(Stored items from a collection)
════════════════

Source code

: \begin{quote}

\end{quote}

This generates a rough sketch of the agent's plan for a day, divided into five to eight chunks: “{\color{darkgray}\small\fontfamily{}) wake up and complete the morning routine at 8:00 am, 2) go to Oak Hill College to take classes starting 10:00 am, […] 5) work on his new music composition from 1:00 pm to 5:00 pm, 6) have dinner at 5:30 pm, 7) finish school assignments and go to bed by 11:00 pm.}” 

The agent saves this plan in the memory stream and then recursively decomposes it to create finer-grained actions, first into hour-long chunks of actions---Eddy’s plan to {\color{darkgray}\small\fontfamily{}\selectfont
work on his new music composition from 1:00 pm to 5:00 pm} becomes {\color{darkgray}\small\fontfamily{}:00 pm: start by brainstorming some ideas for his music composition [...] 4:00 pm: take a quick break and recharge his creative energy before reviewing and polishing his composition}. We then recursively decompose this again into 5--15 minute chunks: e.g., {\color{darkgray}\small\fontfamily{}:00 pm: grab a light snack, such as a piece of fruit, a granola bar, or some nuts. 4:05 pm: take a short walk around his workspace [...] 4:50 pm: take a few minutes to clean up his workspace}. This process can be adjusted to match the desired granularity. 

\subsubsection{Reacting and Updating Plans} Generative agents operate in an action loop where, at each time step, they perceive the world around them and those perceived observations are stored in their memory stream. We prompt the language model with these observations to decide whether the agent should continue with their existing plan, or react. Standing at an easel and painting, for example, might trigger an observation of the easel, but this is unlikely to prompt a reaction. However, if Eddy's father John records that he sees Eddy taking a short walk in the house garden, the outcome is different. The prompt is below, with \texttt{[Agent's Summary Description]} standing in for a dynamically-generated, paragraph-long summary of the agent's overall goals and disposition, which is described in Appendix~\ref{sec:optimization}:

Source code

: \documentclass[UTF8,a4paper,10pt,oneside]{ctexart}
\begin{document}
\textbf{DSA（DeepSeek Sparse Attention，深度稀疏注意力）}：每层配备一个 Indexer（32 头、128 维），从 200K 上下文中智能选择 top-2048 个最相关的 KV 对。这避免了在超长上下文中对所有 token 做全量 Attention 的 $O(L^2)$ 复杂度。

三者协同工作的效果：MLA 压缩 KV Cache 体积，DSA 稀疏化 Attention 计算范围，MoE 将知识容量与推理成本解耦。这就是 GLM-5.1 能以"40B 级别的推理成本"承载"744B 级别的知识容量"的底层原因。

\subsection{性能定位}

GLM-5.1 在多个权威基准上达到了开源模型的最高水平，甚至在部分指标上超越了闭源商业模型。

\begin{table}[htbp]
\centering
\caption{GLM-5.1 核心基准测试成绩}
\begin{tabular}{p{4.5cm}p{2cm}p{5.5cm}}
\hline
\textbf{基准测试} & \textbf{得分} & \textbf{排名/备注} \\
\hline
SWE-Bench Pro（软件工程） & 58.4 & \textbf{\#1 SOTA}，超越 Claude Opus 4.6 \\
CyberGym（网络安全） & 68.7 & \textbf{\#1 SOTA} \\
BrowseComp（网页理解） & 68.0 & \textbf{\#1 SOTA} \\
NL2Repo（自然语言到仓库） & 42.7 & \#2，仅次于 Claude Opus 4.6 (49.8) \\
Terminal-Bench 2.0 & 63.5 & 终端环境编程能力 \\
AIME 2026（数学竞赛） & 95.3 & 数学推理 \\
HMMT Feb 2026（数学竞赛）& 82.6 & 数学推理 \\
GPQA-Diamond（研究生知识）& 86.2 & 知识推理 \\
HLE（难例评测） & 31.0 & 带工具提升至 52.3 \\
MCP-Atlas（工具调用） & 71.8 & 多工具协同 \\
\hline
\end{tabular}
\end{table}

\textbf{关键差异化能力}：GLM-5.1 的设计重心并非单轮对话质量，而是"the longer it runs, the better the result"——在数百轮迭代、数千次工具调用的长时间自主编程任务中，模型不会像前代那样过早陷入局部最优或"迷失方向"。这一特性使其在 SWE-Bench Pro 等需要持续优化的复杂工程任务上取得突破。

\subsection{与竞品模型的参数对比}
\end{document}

════════════════

■ **Exercise instructions**: Exactly the lines from the start of the entries through the one bearing "The agent saves" are to be output, with both ends included.

■ **Result of this task**:
Source code

: \begin{quote}

\end{quote}

This generates a rough sketch of the agent's plan for a day, divided into five to eight chunks: “{\color{darkgray}\small\fontfamily{}) wake up and complete the morning routine at 8:00 am, 2) go to Oak Hill College to take classes starting 10:00 am, […] 5) work on his new music composition from 1:00 pm to 5:00 pm, 6) have dinner at 5:30 pm, 7) finish school assignments and go to bed by 11:00 pm.}” 

The agent saves this plan in the memory stream and then recursively decomposes it to create finer-grained actions, first into hour-long chunks of actions---Eddy’s plan to {\color{darkgray}\small\fontfamily{}\selectfont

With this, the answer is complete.